Methods: Data were mined from the Gene Expression Omnibus (GEO) databases and were analyzed by multiple statistical methods like the Spearman correlation coefficient, Kaplan-Meier analysis, Cox regression analysis, and functional enrichment analysis. Candidate indicator’ associations with immune infiltration and roles in sepsis development were evaluated. Additionally, we employed techniques such as flow cytometry and neutral red staining to evaluate its impact on macrophage functions like polarization and phagocytosis.

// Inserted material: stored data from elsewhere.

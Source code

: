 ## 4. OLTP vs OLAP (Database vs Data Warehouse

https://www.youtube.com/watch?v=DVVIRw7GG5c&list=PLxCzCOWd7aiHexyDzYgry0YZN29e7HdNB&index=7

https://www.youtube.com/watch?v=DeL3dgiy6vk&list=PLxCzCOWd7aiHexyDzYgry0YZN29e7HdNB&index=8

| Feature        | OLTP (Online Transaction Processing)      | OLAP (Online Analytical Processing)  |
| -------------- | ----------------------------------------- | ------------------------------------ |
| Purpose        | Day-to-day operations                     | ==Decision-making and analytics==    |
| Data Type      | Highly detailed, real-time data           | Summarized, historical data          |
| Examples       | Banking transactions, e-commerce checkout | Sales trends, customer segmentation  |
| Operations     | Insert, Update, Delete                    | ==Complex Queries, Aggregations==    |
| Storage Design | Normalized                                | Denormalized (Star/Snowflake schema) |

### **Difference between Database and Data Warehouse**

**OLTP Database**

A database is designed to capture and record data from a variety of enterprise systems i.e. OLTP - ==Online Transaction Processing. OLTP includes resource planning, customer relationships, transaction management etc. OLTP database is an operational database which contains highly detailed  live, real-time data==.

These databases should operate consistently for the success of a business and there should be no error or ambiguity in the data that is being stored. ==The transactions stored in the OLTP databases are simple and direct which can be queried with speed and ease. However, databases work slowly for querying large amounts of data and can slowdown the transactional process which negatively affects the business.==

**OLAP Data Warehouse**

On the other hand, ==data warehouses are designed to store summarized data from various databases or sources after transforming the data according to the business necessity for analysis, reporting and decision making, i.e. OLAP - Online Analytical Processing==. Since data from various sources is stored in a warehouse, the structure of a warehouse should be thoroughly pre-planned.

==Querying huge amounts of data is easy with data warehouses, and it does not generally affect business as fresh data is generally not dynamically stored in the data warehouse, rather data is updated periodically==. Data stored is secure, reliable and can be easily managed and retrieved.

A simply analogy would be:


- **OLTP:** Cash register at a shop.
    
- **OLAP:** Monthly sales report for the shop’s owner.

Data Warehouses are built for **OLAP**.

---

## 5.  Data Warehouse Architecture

Results: Twenty-eight genes were identified as being closely linked to the severity of sepsis, among which transforming growth factor beta induced (TGFBI) emerged as a distinct marker for predicting clinical outcomes. Notably, reductions in TGFBI expression during sepsis correlate with poor prognosis and rapid disease progression. Elevated expression of TGFBI has been observed to mitigate abnormalities in sepsis-related immune cell infiltration that are critical to the pathogenesis and prognosis of the disease, including but not limited to type 17 T helper cells and activated CD8 T cells. Moreover, the protein-protein interaction network revealed the top ten genes that interact with TGFBI, showing significant involvement in the regulation of the actin cytoskeleton, extracellular matrix-receptor interactions, and phagosomes. These are pivotal elements in the formation of phagocytic cups by macrophages, squaring the findings of the Human Protein Atlas. Additionally, we discovered that TGFBI expression was significantly higher in M2-like macrophages, and its upregulation was found to inhibit lipopolysaccharide-induced polarization and phagocytosis in M1-like macrophages, thereby playing a role in preventing the onset of inflammation.
Conclusion: TGFBI warrants additional exploration as a promising biomarker for assessing illness severity and prognosis in patients with sepsis, considering its significant association with immunological and inflammatory responses in this condition.